Torfiaki mają zwykle do siebie to, że jak są młode to urzekają pikantnością, mocnym torfem, dymem i hardcore-owym charakterem. W średnim wieku smak torfowy zaczyna “jałowieć” i uciekać (chyba nawet kiedyś widziałem taki wykres) a jeszcze nie leżą w beczce tak długo aby wydobyć z niej dostatecznie dużo fajnych smaków. Staruszki to wiadomo… tutaj zazwyczaj jak destylarnia dała im leżakować to wiedziała co robi i nie ma pudła.

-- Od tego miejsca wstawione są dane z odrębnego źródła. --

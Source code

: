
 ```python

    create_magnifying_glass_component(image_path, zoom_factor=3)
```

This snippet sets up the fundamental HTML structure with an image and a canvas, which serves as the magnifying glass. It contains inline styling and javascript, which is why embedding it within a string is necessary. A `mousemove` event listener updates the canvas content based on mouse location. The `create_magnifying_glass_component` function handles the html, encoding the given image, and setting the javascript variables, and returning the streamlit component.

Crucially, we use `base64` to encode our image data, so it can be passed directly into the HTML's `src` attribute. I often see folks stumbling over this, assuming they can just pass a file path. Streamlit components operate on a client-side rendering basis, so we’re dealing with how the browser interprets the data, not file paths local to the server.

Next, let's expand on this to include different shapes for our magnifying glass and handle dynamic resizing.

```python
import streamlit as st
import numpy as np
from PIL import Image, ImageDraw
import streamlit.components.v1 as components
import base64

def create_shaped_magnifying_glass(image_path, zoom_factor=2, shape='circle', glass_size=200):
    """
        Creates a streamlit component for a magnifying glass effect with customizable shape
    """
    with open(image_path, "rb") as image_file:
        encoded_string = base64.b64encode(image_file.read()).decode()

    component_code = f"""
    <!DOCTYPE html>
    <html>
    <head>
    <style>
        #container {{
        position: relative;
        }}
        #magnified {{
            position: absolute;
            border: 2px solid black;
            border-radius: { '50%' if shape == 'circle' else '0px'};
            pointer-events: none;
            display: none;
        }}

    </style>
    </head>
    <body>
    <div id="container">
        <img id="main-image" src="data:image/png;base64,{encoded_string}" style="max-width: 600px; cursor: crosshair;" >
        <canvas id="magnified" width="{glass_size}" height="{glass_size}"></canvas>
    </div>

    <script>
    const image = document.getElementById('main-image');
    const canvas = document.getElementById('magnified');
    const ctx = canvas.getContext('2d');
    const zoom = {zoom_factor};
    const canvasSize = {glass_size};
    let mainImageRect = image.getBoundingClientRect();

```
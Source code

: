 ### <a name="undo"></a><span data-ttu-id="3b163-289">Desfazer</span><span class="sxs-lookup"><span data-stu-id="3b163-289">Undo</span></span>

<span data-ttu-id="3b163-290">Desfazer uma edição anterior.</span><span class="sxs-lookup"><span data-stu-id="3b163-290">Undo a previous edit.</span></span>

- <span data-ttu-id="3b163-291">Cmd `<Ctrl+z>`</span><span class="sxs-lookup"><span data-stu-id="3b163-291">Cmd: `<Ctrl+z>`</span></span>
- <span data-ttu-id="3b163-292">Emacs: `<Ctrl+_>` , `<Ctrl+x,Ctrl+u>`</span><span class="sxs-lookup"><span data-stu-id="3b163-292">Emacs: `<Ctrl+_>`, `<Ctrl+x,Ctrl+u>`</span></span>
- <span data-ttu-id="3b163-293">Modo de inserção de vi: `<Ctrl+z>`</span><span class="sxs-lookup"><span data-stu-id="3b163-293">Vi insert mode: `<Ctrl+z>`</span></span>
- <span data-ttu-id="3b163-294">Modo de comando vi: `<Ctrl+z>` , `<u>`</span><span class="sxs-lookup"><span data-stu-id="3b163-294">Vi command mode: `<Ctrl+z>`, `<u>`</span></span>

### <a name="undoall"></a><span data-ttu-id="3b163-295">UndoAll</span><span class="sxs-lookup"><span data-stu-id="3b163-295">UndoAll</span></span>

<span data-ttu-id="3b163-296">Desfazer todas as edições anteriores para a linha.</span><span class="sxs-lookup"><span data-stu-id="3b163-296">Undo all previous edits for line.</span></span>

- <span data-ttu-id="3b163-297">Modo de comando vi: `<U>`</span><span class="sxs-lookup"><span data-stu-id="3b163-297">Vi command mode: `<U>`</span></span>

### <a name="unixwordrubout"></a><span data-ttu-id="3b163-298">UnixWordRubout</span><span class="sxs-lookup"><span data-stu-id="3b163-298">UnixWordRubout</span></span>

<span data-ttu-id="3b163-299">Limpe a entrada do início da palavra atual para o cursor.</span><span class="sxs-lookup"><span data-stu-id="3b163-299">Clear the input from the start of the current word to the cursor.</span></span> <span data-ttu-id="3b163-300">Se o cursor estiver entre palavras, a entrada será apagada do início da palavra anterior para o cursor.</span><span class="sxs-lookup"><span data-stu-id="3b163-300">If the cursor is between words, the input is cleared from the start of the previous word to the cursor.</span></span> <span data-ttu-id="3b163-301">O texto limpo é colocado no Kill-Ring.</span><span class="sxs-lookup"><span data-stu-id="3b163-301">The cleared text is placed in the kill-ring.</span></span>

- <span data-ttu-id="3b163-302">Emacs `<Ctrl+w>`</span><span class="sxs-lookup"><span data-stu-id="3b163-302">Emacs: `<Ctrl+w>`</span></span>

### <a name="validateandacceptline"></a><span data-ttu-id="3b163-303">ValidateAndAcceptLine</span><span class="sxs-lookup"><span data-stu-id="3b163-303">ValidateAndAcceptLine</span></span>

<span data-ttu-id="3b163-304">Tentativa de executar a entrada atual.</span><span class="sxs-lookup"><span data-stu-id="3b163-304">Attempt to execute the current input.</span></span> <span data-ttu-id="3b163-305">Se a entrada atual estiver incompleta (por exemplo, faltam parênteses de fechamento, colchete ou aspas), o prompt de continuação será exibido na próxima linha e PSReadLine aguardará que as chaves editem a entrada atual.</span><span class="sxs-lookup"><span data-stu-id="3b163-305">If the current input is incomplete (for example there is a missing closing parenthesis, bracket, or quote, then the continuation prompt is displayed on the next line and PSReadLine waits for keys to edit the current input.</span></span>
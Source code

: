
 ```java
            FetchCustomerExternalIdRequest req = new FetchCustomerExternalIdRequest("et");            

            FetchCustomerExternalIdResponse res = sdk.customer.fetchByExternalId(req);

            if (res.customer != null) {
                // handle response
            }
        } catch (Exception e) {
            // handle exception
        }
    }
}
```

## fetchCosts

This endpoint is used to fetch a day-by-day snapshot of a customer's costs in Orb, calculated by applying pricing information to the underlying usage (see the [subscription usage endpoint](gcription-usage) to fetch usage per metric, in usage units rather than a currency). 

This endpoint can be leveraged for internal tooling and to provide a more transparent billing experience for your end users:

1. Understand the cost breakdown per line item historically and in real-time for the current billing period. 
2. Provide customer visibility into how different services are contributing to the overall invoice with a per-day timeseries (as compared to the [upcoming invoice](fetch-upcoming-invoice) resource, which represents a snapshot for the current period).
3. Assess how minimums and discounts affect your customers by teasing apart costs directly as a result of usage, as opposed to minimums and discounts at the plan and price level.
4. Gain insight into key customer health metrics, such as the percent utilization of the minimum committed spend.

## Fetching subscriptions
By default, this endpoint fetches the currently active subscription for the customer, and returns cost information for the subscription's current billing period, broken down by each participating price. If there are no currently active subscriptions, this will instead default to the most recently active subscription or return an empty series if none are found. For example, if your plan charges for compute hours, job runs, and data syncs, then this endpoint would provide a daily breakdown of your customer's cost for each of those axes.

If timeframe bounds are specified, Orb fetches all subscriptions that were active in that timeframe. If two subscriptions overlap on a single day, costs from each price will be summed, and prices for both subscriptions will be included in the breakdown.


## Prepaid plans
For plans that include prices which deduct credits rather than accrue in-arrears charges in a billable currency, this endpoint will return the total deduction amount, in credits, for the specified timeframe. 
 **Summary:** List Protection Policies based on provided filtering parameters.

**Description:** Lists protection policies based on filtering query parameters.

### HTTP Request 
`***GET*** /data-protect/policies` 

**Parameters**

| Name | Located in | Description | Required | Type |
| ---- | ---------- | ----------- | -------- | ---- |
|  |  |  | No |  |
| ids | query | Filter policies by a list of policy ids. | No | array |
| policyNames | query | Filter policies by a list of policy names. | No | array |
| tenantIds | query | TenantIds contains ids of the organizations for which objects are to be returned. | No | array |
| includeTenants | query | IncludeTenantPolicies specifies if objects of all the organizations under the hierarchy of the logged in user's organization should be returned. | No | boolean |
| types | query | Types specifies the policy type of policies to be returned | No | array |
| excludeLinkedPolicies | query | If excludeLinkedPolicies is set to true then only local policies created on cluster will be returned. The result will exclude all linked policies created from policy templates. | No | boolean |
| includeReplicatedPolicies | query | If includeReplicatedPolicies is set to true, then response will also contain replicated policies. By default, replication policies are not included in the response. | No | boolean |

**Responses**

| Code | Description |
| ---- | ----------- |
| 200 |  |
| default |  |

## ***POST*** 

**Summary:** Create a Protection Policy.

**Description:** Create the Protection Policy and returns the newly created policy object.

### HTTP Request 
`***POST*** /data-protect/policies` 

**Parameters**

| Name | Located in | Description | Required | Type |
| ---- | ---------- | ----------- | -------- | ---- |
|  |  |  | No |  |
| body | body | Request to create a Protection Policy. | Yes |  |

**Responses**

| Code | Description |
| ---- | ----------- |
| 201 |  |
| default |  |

Ja wziąłem na tapetę właśnie takiego Laphroaig-a w “średnim wieku”, 18-letniego. Oczywiście 18 lat to moim zdaniem średni wiek jak dla whisky bo w innych układach może być wręcz w sam raz 😉

Generalnie mega klasyka, bez wydziwiania czyli torfowy destylat wlany do beczki po bourbonie i po 18 latach zabutelkowany z mocą 48%. Destylarnia w sumie najbardziej słynie ze swoich młodych whisky a także NAS-ów więc w myśl mojego wstępu można by się spodziewać, że fajerwerków nie będzie… nic bardziej mylnego!

W nosie wanilia, cały czas wyraźny torf, sporo dojrzałego drewna, anyż (super!), zioła a nawet lekka mięta.
W smaku już torf odchodzi daleko na tył ustępując miejsca pikantności i rozgrzewającym przyprawom, maślanym ciasteczkom, jest też bardzo fajna, gładka tekstura.
Finish średnio intensywny ale dość długi i przyjemny, głównie drewno, popiół i dymek.

Generalnie mega wypas! Szczerze mówiąc dopiero później zajrzałem sobie na whiskybase i oceny które zobaczyłem tylko potwierdziły moje odczucie. Dobrze, że nie sprawdziłem tego wcześniej i mogłem samu odkryć fenomen tej niepozornej butli.